In `dpdata_random/__init__.py` (shortened example):

```python
from __future__ import annotations

import numpy as np
from dpdata.format import Format


@Format.register("random")
class RandomFormat(Format):
def from_system(self, N, **kwargs):
return {
"atom_numbs": [20],
"atom_names": ["X"],
"atom_types": [0] * 20,
"cells": np.repeat(np.eye(3)[None, ...], N, axis=0) * 100.0,
"coords": np.random.rand(N, 20, 3) * 100.0,
"orig": np.zeros(3),
"nopbc": False,
}
```

Return dicts must match dpdata’s expected schema (cells/coords/atom_names/atom_types/...).

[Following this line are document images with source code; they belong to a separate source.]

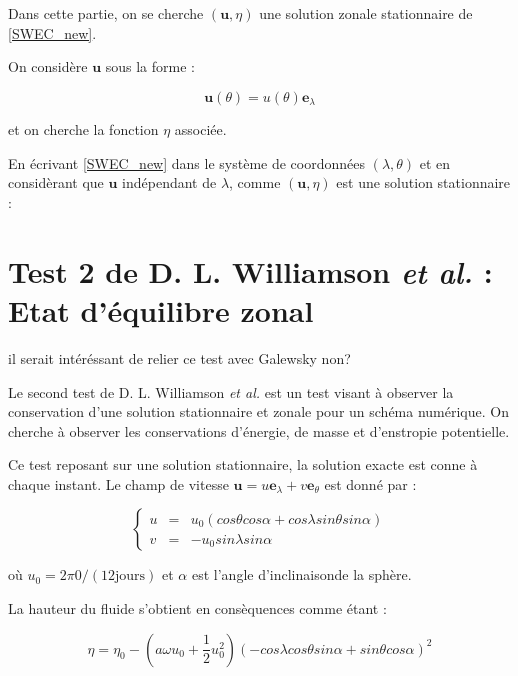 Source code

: Dans cette partie, on se cherche $(\mathbf{u}, \eta)$ une solution zonale stationnaire de \eqref{SWEC_new}.

On considère $\mathbf{u}$ sous la forme :

\begin{equation}
\mathbf{u}(\theta) = u(\theta) \mathbf{e}_{\lambda}
\end{equation}

et on cherche la fonction $\eta$ associée.

En écrivant \eqref{SWEC_new} dans le système de coordonnées $(\lambda, \theta)$ et en considèrant que $\mathbf{u}$ indépendant de $\lambda$, comme $(\mathbf{u}, \eta)$ est une solution stationnaire :



\section{Test 2 de D. L. Williamson \textit{et al.} : Etat d'équilibre zonal}

\begin{com}
il serait intéréssant de relier ce test avec Galewsky non?
\end{com}

Le second test de D. L. Williamson \textit{et al.} \cite{Williamson1992} est un test visant à observer la conservation d'une solution stationnaire et zonale pour un schéma numérique. On cherche à observer les conservations d'énergie, de masse et d'enstropie potentielle.

Ce test reposant sur une solution stationnaire, la solution exacte est conne à chaque instant. Le champ de vitesse $\mathbf{u} = u \mathbf{e}_{\lambda} + v \mathbf{e}_{\theta}$ est donné par :

\begin{equation}
\left\lbrace
\begin{array}{rcl}
u & = & u_0 \left( cos \theta cos \alpha + cos \lambda sin \theta sin \alpha \right)\\
v & = & - u_0 sin \lambda sin \alpha
\end{array}
\right.
\label{eq:williamson2_u}
\end{equation}

où $u_0 = 2 \pi 0 / (12 \text{jours} )$ et $\alpha$ est l'angle d'inclinaisonde  la sphère.

La hauteur du fluide s'obtient en consèquences comme étant :

\begin{equation}
\eta = \eta_0 - \left( a \omega u_0 + \dfrac{1}{2}u_0^2 \right) \left( -cos \lambda cos \theta sin \alpha + sin \theta cos \alpha \right)^2
\label{eq:williamson2_h}
\end{equation}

### 3) Expose an entry point

In `pyproject.toml`:

```toml
[project]
name = "dpdata_random"
version = "0.0.0"
dependencies = ["numpy", "dpdata"]

[project.entry-points.'dpdata.plugins']
random = "dpdata_random:RandomFormat"
```

Any importable target works; this pattern points directly at the class.

### 4) Install and test

In a clean env (recommended via `uv`):

```bash
uv run --with dpdata --with numpy python3 - <<'PY'
import dpdata
from dpdata.format import Format

# importing dpdata will load entry points (dpdata.plugins)
print('random' in Format.get_formats())
PY
```

If it prints `True`, your plugin was discovered.

## Debug checklist

- Did you install the plugin package into the same environment where you run dpdata?
- Does `pyproject.toml` contain `[project.entry-points.'dpdata.plugins']`?
- Does importing the entry point module/class execute the `@Format.register(...)` decorator?
- If using `uv run`, remember each command runs in its own environment unless you’re in a `uv` project (or you rely on `uv run --with ...`).